**Work instruction**. The required result is a line count: how many lines in this data hold the word "dels". Give only that.

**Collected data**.
::::::::

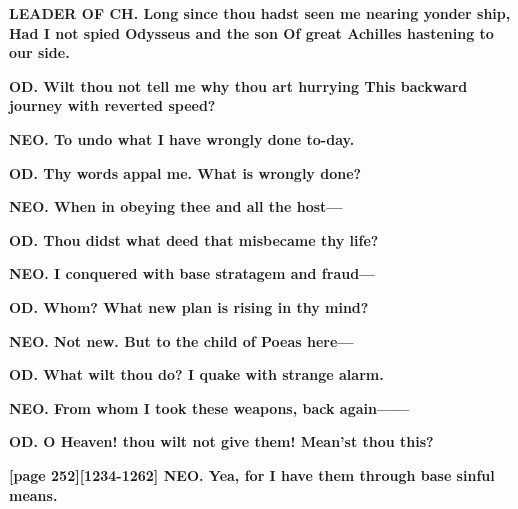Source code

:\documentclass[11pt,letter]{book}
\begin{document}
\par \textbf{LEADER OF CH. Long since thou hadst seen me nearing yonder ship, Had I not spied Odysseus and the son Of great Achilles hastening to our side.}
\par 

\par \textbf{OD. Wilt thou not tell me why thou art hurrying This backward journey with reverted speed?}
\par 

\par \textbf{NEO. To undo what I have wrongly done to-day.}
\par 

\par \textbf{OD. Thy words appal me. What is wrongly done?}
\par 

\par \textbf{NEO. When in obeying thee and all the host—}
\par 

\par \textbf{OD. Thou didst what deed that misbecame thy life?}
\par 

\par \textbf{NEO. I conquered with base stratagem and fraud—}
\par 

\par \textbf{OD. Whom? What new plan is rising in thy mind?}
\par 

\par \textbf{NEO. Not new. But to the child of Poeas here—}
\par 

\par \textbf{OD. What wilt thou do? I quake with strange alarm.}
\par 

\par \textbf{NEO. From whom I took these weapons, back again——}
\par 

\par \textbf{OD. O Heaven! thou wilt not give them! Mean’st thou this?}
\par 

\par \textbf{[page 252][1234-1262] NEO. Yea, for I have them through base sinful means.}
\par 
\end{document}
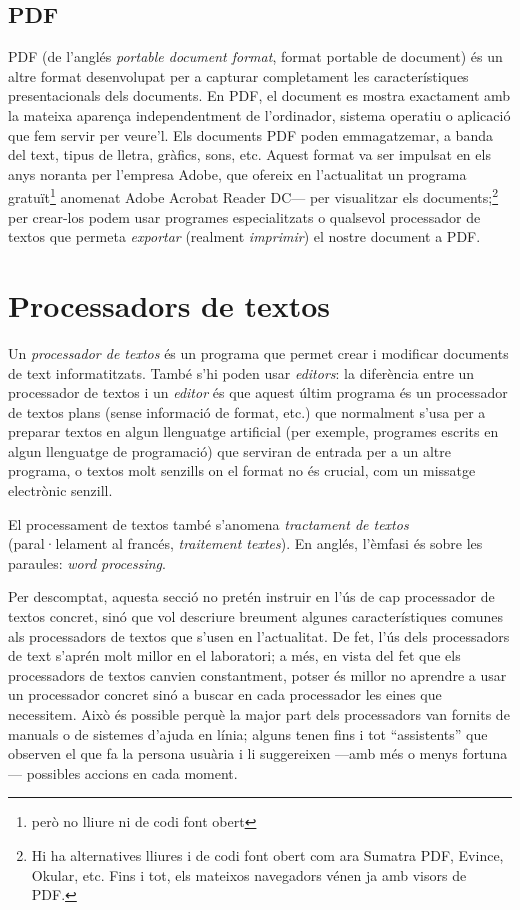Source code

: \subsection{PDF}
PDF (de l'anglés \emph{portable document format}, format portable de
document) és un altre format desenvolupat per a capturar completament
les característiques presentacionals dels documents. En PDF, el
document es mostra exactament amb la mateixa aparença independentment
de l'ordinador, sistema operatiu o aplicació que fem servir per
veure'l. Els documents PDF poden emmagatzemar, a banda del text, tipus
de lletra, gràfics, sons, etc. Aquest format va ser impulsat en els
anys noranta per l'empresa Adobe, que ofereix en l'actualitat un
programa gratuït\footnote{però no lliure ni de codi font obert}
anomenat Adobe Acrobat Reader DC--- per visualitzar els
documents;\footnote{Hi ha alternatives lliures i de codi font obert
  com ara Sumatra PDF, Evince, Okular, etc. Fins i tot, els mateixos
  navegadors vénen ja amb visors de PDF.}  per crear-los podem usar
programes especialitzats o qualsevol processador de textos que permeta
\emph{exportar} (realment \emph{imprimir}) el nostre document a PDF.

\section{Processadors de textos}\label{ss:proctext}
Un \emph{processador de textos} és un programa que permet crear i
modificar documents de text informatitzats. També s'hi poden usar
\emph{editors}: la diferència entre un processador de textos i un
\emph{editor} és que aquest últim programa és un processador de textos
plans (sense informació de format, etc.) que normalment s'usa per a
preparar textos en algun llenguatge artificial (per exemple, programes
escrits en algun llenguatge de programació) que serviran de entrada
per a un altre programa, o textos molt senzills on el format no és
crucial, com un missatge electrònic senzill.

El processament de textos també s'anomena \emph{tractament de textos}
(paral·lelament al francés, \emph{traitement textes}). En anglés,
l'èmfasi és sobre les paraules: \emph{word processing}.

Per descomptat, aquesta secció no pretén instruir en l'ús de cap
processador de textos concret, sinó que vol descriure breument algunes
característiques comunes als processadors de textos que s'usen en
l'actualitat. De fet, l'ús dels processadors de text s'aprén molt
millor en el laboratori; a més, en vista del fet que els processadors
de textos canvien constantment, potser és millor no aprendre a usar un
processador concret sinó a buscar en cada processador les eines que
necessitem. Això és possible perquè la major part dels processadors
van fornits de manuals o de sistemes d'ajuda en línia; alguns tenen
fins i tot ``assistents'' que observen el que fa la persona usuària i
li suggereixen ---amb més o menys fortuna--- possibles accions en cada
moment.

::::::::

**Exercise output**. 3